**YOUR ASSIGNMENT**
When you reach the line that contains "### （五）功能分类引导" in the data below, start reproducing lines exactly, and stop after the line that contains "功能分类引导主要帮助用户理解".

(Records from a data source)
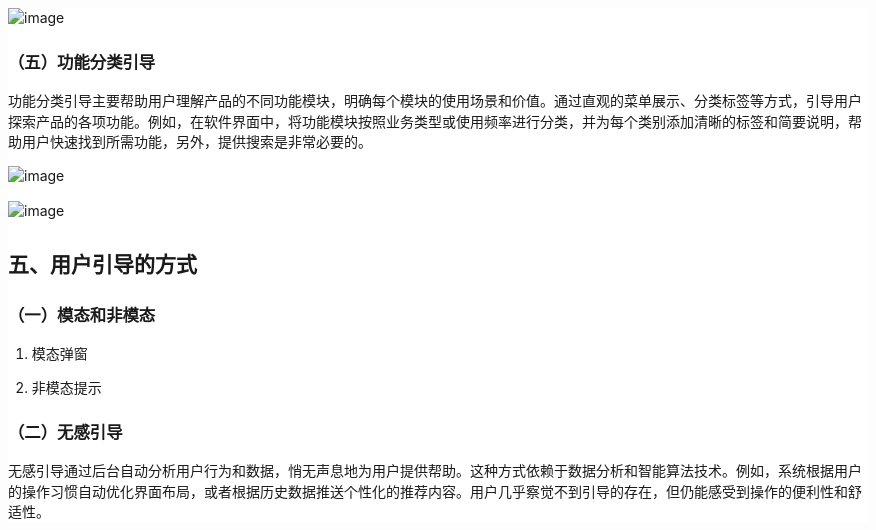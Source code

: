 ![image](https://prod-files-secure.s3.us-west-2.amazonaws.com/a7a0cc5a-89b9-4cda-8686-1fba0ca52f40/98067f55-5279-45aa-8886-ea2ae3be3e96/image.png?X-Amz-Algorithm=AWS4-HMAC-SHA256&X-Amz-Content-Sha256=UNSIGNED-PAYLOAD&X-Amz-Credential=ASIAZI2LB466QDMKLAYF%2F20250702%2Fus-west-2%2Fs3%2Faws4_request&X-Amz-Date=20250702T142137Z&X-Amz-Expires=3600&X-Amz-Security-Token=IQoJb3JpZ2luX2VjEPb%2F%2F%2F%2F%2F%2F%2F%2F%2F%2FwEaCXVzLXdlc3QtMiJHMEUCIBShl9ya4kx77%2FJtl6Tz7AmpNaOdk8EEh8trvk9KiKqgAiEAvZoPr8dwX52Hs7tbfS0QXA%2BVC5Z%2F3mwiL5SWjsmSJPEqiAQI7%2F%2F%2F%2F%2F%2F%2F%2F%2F%2F%2FARAAGgw2Mzc0MjMxODM4MDUiDDtzb20cT7nxVCb4ySrcA%2Buw7AhHTsQwEtDo9pP%2Fx56haxkNiiL9IoI5RWCK1EejrjhTLPWukllp8H9wyYLAiRcT80jrpev9RIFFbKNLrd2qH2xE2H2cwqB4OHf6U%2FMYgm72qcIX7ayZ5IHo0LchL8rhPo67IRkYhyqs2ncxRx8Q1Z86zJwGEEt6C3kWp0iXSyIbWB0CP3kn7%2Fe%2Bz%2FvjKEi4HoW9JLIuPqRhFJUsWRuYnCKtg6sBQLAguI%2BcLrRNlzkR4Xhc9NvXkheN7TL%2FTqWY%2BZKHigZN2P6UaV8kE2YGTT7tYHZdXYsdgcuBoE5ywQyBun6GoNaxGxHRDY7qIapmpSJebr4GQNq3Xv6S48aeagSxmQCRB%2F9sDf4n8x2WCg8OPASF7R1ZTnXxEzVFFxXULs8kIWnM6UJUG1XmvLI2wOJABQUxe8JqwrWehUffWS7znQFv5jCqXQfUUXZ%2Fx2jL%2B5Y35VCqACwDpEWEYn0y9vIteoKFnm4ZxJf%2FIJTXp%2FrSPrpV%2Fw4AqlbUlmh5xkeiH4HEGBdZqLtQsU5XUf3Fy9yWfoM%2BHMC6cugtg2Kx%2BVby%2BTi8voUSyicOXrjJP1Z0ClClnOguIKWbGl29Xwh9qK2kTkHPCPybWkQOp1ZjwR1m5rryk6Qct16CMNXmlMMGOqUBzDpmVD3gtuDmHYKiWff7EHc1rqhjxZTgdCDuoXCibuwHgoBhHMHbGybyHuJOoJ1eP%2BjsPwlWigyGU9OxVvmS7XB9RBt1JCxZq1aIiCVYvueW8LZ4MYWMYigBbSochK9AdblUAo3NQ%2Bwp7yAQ4tKSAbhlwwzK9Kt3%2BI7VIy6S6ywMNKdTNRoWmQTjI8K2QHnvQ9Vdt%2BPNpPh%2BS6lhOeIVLTlITjSL&X-Amz-Signature=d0671470fbcdc2f0e26b6de9831c6b9dad91a426e203412cecf315df9d47053b&X-Amz-SignedHeaders=host&x-amz-checksum-mode=ENABLED&x-id=GetObject)

### （五）功能分类引导

功能分类引导主要帮助用户理解产品的不同功能模块，明确每个模块的使用场景和价值。通过直观的菜单展示、分类标签等方式，引导用户探索产品的各项功能。例如，在软件界面中，将功能模块按照业务类型或使用频率进行分类，并为每个类别添加清晰的标签和简要说明，帮助用户快速找到所需功能，另外，提供搜索是非常必要的。

![image](https://prod-files-secure.s3.us-west-2.amazonaws.com/a7a0cc5a-89b9-4cda-8686-1fba0ca52f40/2f2387b9-78f5-49a2-bd03-52e1899f6ede/image.png?X-Amz-Algorithm=AWS4-HMAC-SHA256&X-Amz-Content-Sha256=UNSIGNED-PAYLOAD&X-Amz-Credential=ASIAZI2LB466QDMKLAYF%2F20250702%2Fus-west-2%2Fs3%2Faws4_request&X-Amz-Date=20250702T142137Z&X-Amz-Expires=3600&X-Amz-Security-Token=IQoJb3JpZ2luX2VjEPb%2F%2F%2F%2F%2F%2F%2F%2F%2F%2FwEaCXVzLXdlc3QtMiJHMEUCIBShl9ya4kx77%2FJtl6Tz7AmpNaOdk8EEh8trvk9KiKqgAiEAvZoPr8dwX52Hs7tbfS0QXA%2BVC5Z%2F3mwiL5SWjsmSJPEqiAQI7%2F%2F%2F%2F%2F%2F%2F%2F%2F%2F%2FARAAGgw2Mzc0MjMxODM4MDUiDDtzb20cT7nxVCb4ySrcA%2Buw7AhHTsQwEtDo9pP%2Fx56haxkNiiL9IoI5RWCK1EejrjhTLPWukllp8H9wyYLAiRcT80jrpev9RIFFbKNLrd2qH2xE2H2cwqB4OHf6U%2FMYgm72qcIX7ayZ5IHo0LchL8rhPo67IRkYhyqs2ncxRx8Q1Z86zJwGEEt6C3kWp0iXSyIbWB0CP3kn7%2Fe%2Bz%2FvjKEi4HoW9JLIuPqRhFJUsWRuYnCKtg6sBQLAguI%2BcLrRNlzkR4Xhc9NvXkheN7TL%2FTqWY%2BZKHigZN2P6UaV8kE2YGTT7tYHZdXYsdgcuBoE5ywQyBun6GoNaxGxHRDY7qIapmpSJebr4GQNq3Xv6S48aeagSxmQCRB%2F9sDf4n8x2WCg8OPASF7R1ZTnXxEzVFFxXULs8kIWnM6UJUG1XmvLI2wOJABQUxe8JqwrWehUffWS7znQFv5jCqXQfUUXZ%2Fx2jL%2B5Y35VCqACwDpEWEYn0y9vIteoKFnm4ZxJf%2FIJTXp%2FrSPrpV%2Fw4AqlbUlmh5xkeiH4HEGBdZqLtQsU5XUf3Fy9yWfoM%2BHMC6cugtg2Kx%2BVby%2BTi8voUSyicOXrjJP1Z0ClClnOguIKWbGl29Xwh9qK2kTkHPCPybWkQOp1ZjwR1m5rryk6Qct16CMNXmlMMGOqUBzDpmVD3gtuDmHYKiWff7EHc1rqhjxZTgdCDuoXCibuwHgoBhHMHbGybyHuJOoJ1eP%2BjsPwlWigyGU9OxVvmS7XB9RBt1JCxZq1aIiCVYvueW8LZ4MYWMYigBbSochK9AdblUAo3NQ%2Bwp7yAQ4tKSAbhlwwzK9Kt3%2BI7VIy6S6ywMNKdTNRoWmQTjI8K2QHnvQ9Vdt%2BPNpPh%2BS6lhOeIVLTlITjSL&X-Amz-Signature=1c643d07848b03bdb55f6f094bbab99a4dbf6170cc51619a4fa06452dc1b4ba4&X-Amz-SignedHeaders=host&x-amz-checksum-mode=ENABLED&x-id=GetObject)

![image](https://prod-files-secure.s3.us-west-2.amazonaws.com/a7a0cc5a-89b9-4cda-8686-1fba0ca52f40/bd80a2e8-be52-4cd5-888a-7bbff7b04d5d/image.png?X-Amz-Algorithm=AWS4-HMAC-SHA256&X-Amz-Content-Sha256=UNSIGNED-PAYLOAD&X-Amz-Credential=ASIAZI2LB466QDMKLAYF%2F20250702%2Fus-west-2%2Fs3%2Faws4_request&X-Amz-Date=20250702T142137Z&X-Amz-Expires=3600&X-Amz-Security-Token=IQoJb3JpZ2luX2VjEPb%2F%2F%2F%2F%2F%2F%2F%2F%2F%2FwEaCXVzLXdlc3QtMiJHMEUCIBShl9ya4kx77%2FJtl6Tz7AmpNaOdk8EEh8trvk9KiKqgAiEAvZoPr8dwX52Hs7tbfS0QXA%2BVC5Z%2F3mwiL5SWjsmSJPEqiAQI7%2F%2F%2F%2F%2F%2F%2F%2F%2F%2F%2FARAAGgw2Mzc0MjMxODM4MDUiDDtzb20cT7nxVCb4ySrcA%2Buw7AhHTsQwEtDo9pP%2Fx56haxkNiiL9IoI5RWCK1EejrjhTLPWukllp8H9wyYLAiRcT80jrpev9RIFFbKNLrd2qH2xE2H2cwqB4OHf6U%2FMYgm72qcIX7ayZ5IHo0LchL8rhPo67IRkYhyqs2ncxRx8Q1Z86zJwGEEt6C3kWp0iXSyIbWB0CP3kn7%2Fe%2Bz%2FvjKEi4HoW9JLIuPqRhFJUsWRuYnCKtg6sBQLAguI%2BcLrRNlzkR4Xhc9NvXkheN7TL%2FTqWY%2BZKHigZN2P6UaV8kE2YGTT7tYHZdXYsdgcuBoE5ywQyBun6GoNaxGxHRDY7qIapmpSJebr4GQNq3Xv6S48aeagSxmQCRB%2F9sDf4n8x2WCg8OPASF7R1ZTnXxEzVFFxXULs8kIWnM6UJUG1XmvLI2wOJABQUxe8JqwrWehUffWS7znQFv5jCqXQfUUXZ%2Fx2jL%2B5Y35VCqACwDpEWEYn0y9vIteoKFnm4ZxJf%2FIJTXp%2FrSPrpV%2Fw4AqlbUlmh5xkeiH4HEGBdZqLtQsU5XUf3Fy9yWfoM%2BHMC6cugtg2Kx%2BVby%2BTi8voUSyicOXrjJP1Z0ClClnOguIKWbGl29Xwh9qK2kTkHPCPybWkQOp1ZjwR1m5rryk6Qct16CMNXmlMMGOqUBzDpmVD3gtuDmHYKiWff7EHc1rqhjxZTgdCDuoXCibuwHgoBhHMHbGybyHuJOoJ1eP%2BjsPwlWigyGU9OxVvmS7XB9RBt1JCxZq1aIiCVYvueW8LZ4MYWMYigBbSochK9AdblUAo3NQ%2Bwp7yAQ4tKSAbhlwwzK9Kt3%2BI7VIy6S6ywMNKdTNRoWmQTjI8K2QHnvQ9Vdt%2BPNpPh%2BS6lhOeIVLTlITjSL&X-Amz-Signature=54cb6d485d7182f30d0f109000457c408bd3bb99c27e76cd6459409c9aa5009f&X-Amz-SignedHeaders=host&x-amz-checksum-mode=ENABLED&x-id=GetObject)

## 五、用户引导的方式

### （一）模态和非模态

1. 模态弹窗

1. 非模态提示

### （二）无感引导

无感引导通过后台自动分析用户行为和数据，悄无声息地为用户提供帮助。这种方式依赖于数据分析和智能算法技术。例如，系统根据用户的操作习惯自动优化界面布局，或者根据历史数据推送个性化的推荐内容。用户几乎察觉不到引导的存在，但仍能感受到操作的便利性和舒适性。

**RESULT OF THIS EXERCISE**
### （五）功能分类引导

功能分类引导主要帮助用户理解产品的不同功能模块，明确每个模块的使用场景和价值。通过直观的菜单展示、分类标签等方式，引导用户探索产品的各项功能。例如，在软件界面中，将功能模块按照业务类型或使用频率进行分类，并为每个类别添加清晰的标签和简要说明，帮助用户快速找到所需功能，另外，提供搜索是非常必要的。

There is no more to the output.